Cannes has been accused of being sexist in the past, based on the disparate numbers of female filmmakers in the Official Selection. This year, it has taken steps to address the matter with the Women in Motion program, but that security guard to a degree shot the festival in its foot as media attention turned to Heelgate.

Shifting to the focus of the Women in Motion talk today, Frémaux recalled a 2012 editorial published in Le Monde by French feminist organization La Barbe (The Beard), which decried the lack of women in the main competition that year. At the time, Frémaux said — and has maintained since — that he would never choose a film based on the sex of the director. Although he found the article unjust, he said today, “We needed this story to start the debate.”
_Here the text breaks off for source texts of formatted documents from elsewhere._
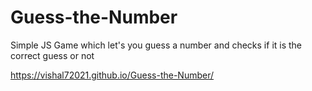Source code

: # Guess-the-Number
Simple JS Game which let's you guess a number and checks if it is the correct guess or not

https://vishal72021.github.io/Guess-the-Number/
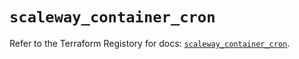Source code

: # `scaleway_container_cron`

Refer to the Terraform Registory for docs: [`scaleway_container_cron`](https://www.terraform.io/docs/providers/scaleway/r/container_cron).
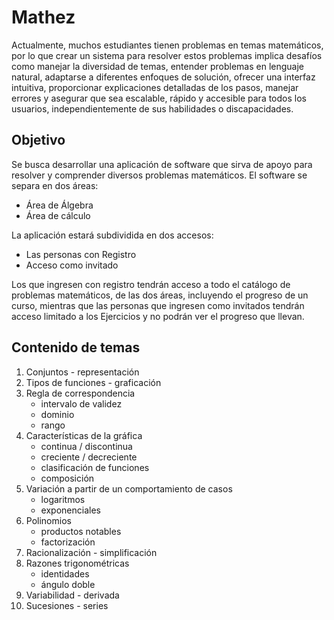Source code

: # **Mathez**

Actualmente, muchos estudiantes tienen problemas en temas matemáticos, por lo que crear un sistema para resolver estos problemas implica desafíos como manejar la diversidad de temas, entender problemas en lenguaje natural, adaptarse a diferentes enfoques de solución, ofrecer una interfaz intuitiva, proporcionar explicaciones detalladas de los pasos, manejar errores y asegurar que sea escalable, rápido y accesible para todos los usuarios, independientemente de sus habilidades o discapacidades.

## **Objetivo**

Se busca desarrollar una aplicación de software que sirva de apoyo para resolver y comprender diversos problemas matemáticos.
El software se separa en dos áreas:

- Área de Álgebra
- Área de cálculo

La aplicación estará subdividida en dos accesos:

- Las personas con Registro
- Acceso como invitado

Los que ingresen con registro tendrán acceso a todo el catálogo de problemas matemáticos, de las dos áreas, incluyendo el progreso de un curso, mientras que las personas que ingresen como invitados tendrán acceso limitado a los Ejercicios y no podrán ver el progreso que llevan.

## **Contenido de temas**

1. Conjuntos - representación
2. Tipos de funciones - graficación
3. Regla de correspondencia
   - intervalo de validez
   - dominio
   - rango
4. Características de la gráfica
   - continua / discontinua
   - creciente / decreciente
   - clasificación de funciones
   - composición
5. Variación a partir de un comportamiento de casos
   - logaritmos
   - exponenciales
6. Polinomios
   - productos notables
   - factorización
7. Racionalización - simplificación
8. Razones trigonométricas
   - identidades
   - ángulo doble
9. Variabilidad - derivada
10. Sucesiones - series
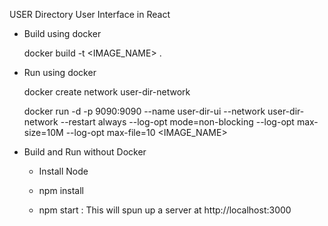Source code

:USER Directory User Interface in React

- Build using docker

  docker build -t <IMAGE_NAME> .

- Run using docker

  docker create network user-dir-network

  docker run -d -p 9090:9090 --name user-dir-ui --network user-dir-network --restart always --log-opt mode=non-blocking --log-opt max-size=10M --log-opt max-file=10 <IMAGE_NAME>

- Build and Run without Docker

    - Install Node

    - npm install

    - npm start : This will spun up a server at http://localhost:3000
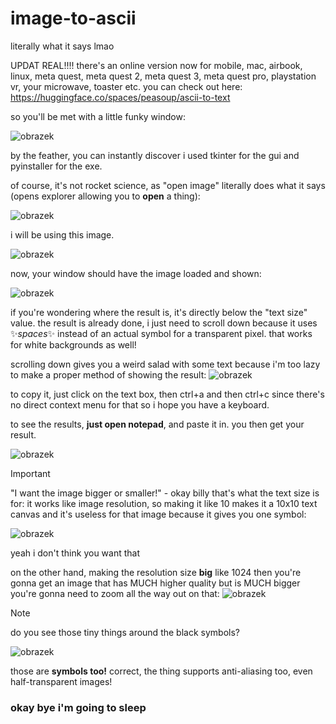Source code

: # image-to-ascii
literally what it says lmao

UPDAT REAL!!!!
there's an online version now for mobile, mac, airbook, linux, meta quest, meta quest 2, meta quest 3, meta quest pro, playstation vr, your microwave, toaster etc.
you can check out here: https://huggingface.co/spaces/peasoup/ascii-to-text

so you'll be met with a little funky window:

![obrazek](https://github.com/itspeasoup/image-to-ascii/assets/107713251/aa7fa106-15a1-4e43-8a83-8ca98f2f964a)

by the feather, you can instantly discover i used tkinter for the gui and pyinstaller for the exe.

of course, it's not rocket science, as
"open image" literally does what it says (opens explorer allowing you to **open** a thing):

![obrazek](https://github.com/itspeasoup/image-to-ascii/assets/107713251/397a8b7c-902a-4926-a2ea-1761b7b7946c)

i will be using this image.

![obrazek](https://github.com/itspeasoup/image-to-ascii/assets/107713251/6a02ada3-7ce6-4d75-a6a7-b67b72732f79)

now, your window should have the image loaded and shown:

![obrazek](https://github.com/itspeasoup/image-to-ascii/assets/107713251/0779f8e9-e72b-4010-a0b0-693b44136b14)

if you're wondering where the result is, it's directly below the "text size" value. the result is already done, i just need to scroll down because it uses ✨*spaces*✨ instead of an actual symbol for a transparent pixel. that works for white backgrounds as well!

scrolling down gives you a weird salad with some text because i'm too lazy to make a proper method of showing the result:
![obrazek](https://github.com/itspeasoup/image-to-ascii/assets/107713251/1a30d1b5-da2c-4efe-b991-d5f54fc2aab8)

to copy it, just click on the text box, then ctrl+a and then ctrl+c since there's no direct context menu for that so i hope you have a keyboard.


to see the results, **just open notepad**, and paste it in. you then get your result.

![obrazek](https://github.com/itspeasoup/image-to-ascii/assets/107713251/4f7d893f-4931-42a5-8336-0c41a24d3150)

> [!IMPORTANT]
> "I want the image bigger or smaller!" - okay billy that's what the text size is for: it works like image resolution, so making it like 10 makes it a 10x10 text canvas and it's useless for that image because it gives you one symbol:
> 
> ![obrazek](https://github.com/itspeasoup/image-to-ascii/assets/107713251/aa56406e-202c-471c-8bba-84dcb130aff3)
>
> yeah i don't think you want that
> 
> on the other hand, making the resolution size **big** like 1024 then you're gonna get an image that has MUCH higher quality but is MUCH bigger you're gonna need to zoom all the way out on that:
> ![obrazek](https://github.com/itspeasoup/image-to-ascii/assets/107713251/8441546e-9a4c-4850-acb2-ca9c6287f0e2)

> [!NOTE]
> do you see those tiny things around the black symbols?
>
> ![obrazek](https://github.com/itspeasoup/image-to-ascii/assets/107713251/6d962911-6e47-4aa4-811f-4a656f0c1482)
>
> those are **symbols too!**
> correct, the thing supports anti-aliasing too, even half-transparent images!

### okay bye i'm going to sleep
Cannes has equally gender-divided main juries, two women in Competition this year, more in Un Certain Regard, and for the second time in history a film helmed by a woman opened the festival. What exactly is Cannes guilty of? Frémaux was asked. “The festival is guilty of a lot of things in the eyes of a lot of people. That’s just as well if, thanks to the festival, these subjects are addressed.” But, he added, “Female filmmakers don’t enjoy this debate; they feel re-discriminated against. Andrea Arnold said to me ‘I’ve had two films in Selection, I hope it’s not because I’m a woman.’ “

“We’re happy to serve as a platform for this debate, but it needs to advance… Cannes is at the end of the chain. What are the other links of the chain that would allow women access to the directing profession in larger numbers?” Frémaux wondered. He has previously suggested that quotas should perhaps be imposed on film schools in order to train more female directors. “We have to act. When we act, there are results.”

But, “Cannes is only a reflection of things. People say, ‘Cannes is very political.’ That’s not us, it’s the filmmakers. ‘Cannes is very romantic.’ Not us, the films. ‘Cannes is very pornographic.’ Not us, Gaspar Noé,” he quipped, referring to Noé’s sex-heavy Official Selection title Love.

Then, although he admitted it might add fuel to the fire, he asked the room, “Who went to check out how many women were in Competition in Berlin? Venice? No one.” The plight of female filmmakers is a perennial issue here and Frémaux said he wished it would be addressed and discussed off the Riviera, too. “It annoys me very much because it’s May 21. I’d prefer it be November 21 and that outside Cannes we could talk about this.”

Still, “If there is one place where female filmmakers are welcome and celebrated, it’s here,” he declared. He later added, “Our dream would be to have a festival where there are no film credits so no one would know the sex of the director.”